I've gotten a lot of really positive feedback around my posts discussing my journey with anxiety. I truly appreciate getting the notes letting me know you think I'm brave, you relate to how I feel, and encouraging me to keep speaking up. As a direct result of that feedback, I've decided to start a series of blogs that delve deeper into living with anxiety.
As a disclaimer - I'd like to make sure that those of you reading know this is just MY specific journey and the inner workings of ME. Every person living with anxiety is unique and you should never feel badly about whatever your journey looks like. You should also not think of anything I say as scientific fact. Look to the experts and do what works for you. I'm merely speaking about my personal struggles and triumphs because I think its important not to hide behind my mental illness. I am not crazy. There is nothing wrong with me. And there's nothing wrong with you either.
Today - I'm talking openly about what my anxiety feels like and how it makes me engage within my own head space.
Lately I've struggled with controlling my anxious thoughts. And its been really frustrating. Things in my life are going really well. I'm obsessed with my job and the people I'm working with. I love what I'm doing, I feel challenged. My personal life and home life are pretty much drama free as well right now. My health has been off, but I'm working through that and confident I'll be just fine. And yet - I'm extra anxious.
I get anxiety over silly things. Leaving my dog at camp for an extended period of time. Loud noises like thunder late at night. Not being on schedule for well anything. Things that I have zero logical reason to be anxious about have my heart racing. And that only feeds the anxiety. The most frustrating thing about anxiety for me is that it's not an easy on and off switch. I know when my anxiety is making me irrational. I know when my fears are unfounded. It's not as easy as saying - this is ridiculous - let it go.

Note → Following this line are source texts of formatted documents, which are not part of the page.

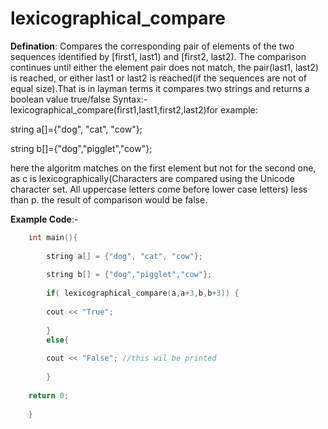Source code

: # lexicographical_compare

**Defination**: Compares the corresponding pair of elements of the two sequences identified by [first1, last1) and [first2, last2).
The comparison continues until either the element pair does not match, the pair(last1, last2) is reached, or either last1 or last2 is reached(if the sequences are not of equal size).That is in layman terms it compares two strings and returns a boolean value true/false
Syntax:- lexicographical_compare(first1,last1,first2,last2)for example:

string a[]={"dog", "cat", "cow"};

string b[]={"dog","pigglet","cow"};

here the algoritm matches on the first element but not for the second one, as c is lexicographically(Characters are compared using the Unicode character set. All uppercase letters come before lower case letters)
less than p.
the result of comparison would be false.


**Example Code**:-
```cpp
    int main(){   
        
        string a[] = {"dog", "cat", "cow"};
        
        string b[] = {"dog","pigglet","cow"};
      
        if( lexicographical_compare(a,a+3,b,b+3)) { 
        
        cout << "True"; 
          
        } 
        else{ 
        
        cout << "False"; //this wil be printed
          
        } 
    
    return 0;
    
    } 
    
```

I'm really self conscious about my anxiety. And in general, I'm not a self conscious person. About anything. I could probably stand for a little self consciousness in areas of my life, but with my anxiety, I get really quiet. I worry there's still that stigma. At work I have a fear it's a weakness. I'm constantly assuming people around me think of me as crazy or that I'm of less value. And that doesn't feel good.
My anxiety has me constantly overthinking, overreacting, and overstressing. It feels like 1,000 thoughts at once. It feels like my heart is racing and my chest is pounding. It feels like all of my fears and worries are all poking me at once saying "but what if." It feels exhausting. For me, having anxiety feels like I'm not good enough, not strong enough, not worthy enough of a normalcy that I crave. Anxiety keeps me from expressing myself well. It keeps me from focusing well at times.
Anxiety for me feels like an all encompassing burden. A little monster in my head. And one that until very recently - I never thought I could properly control.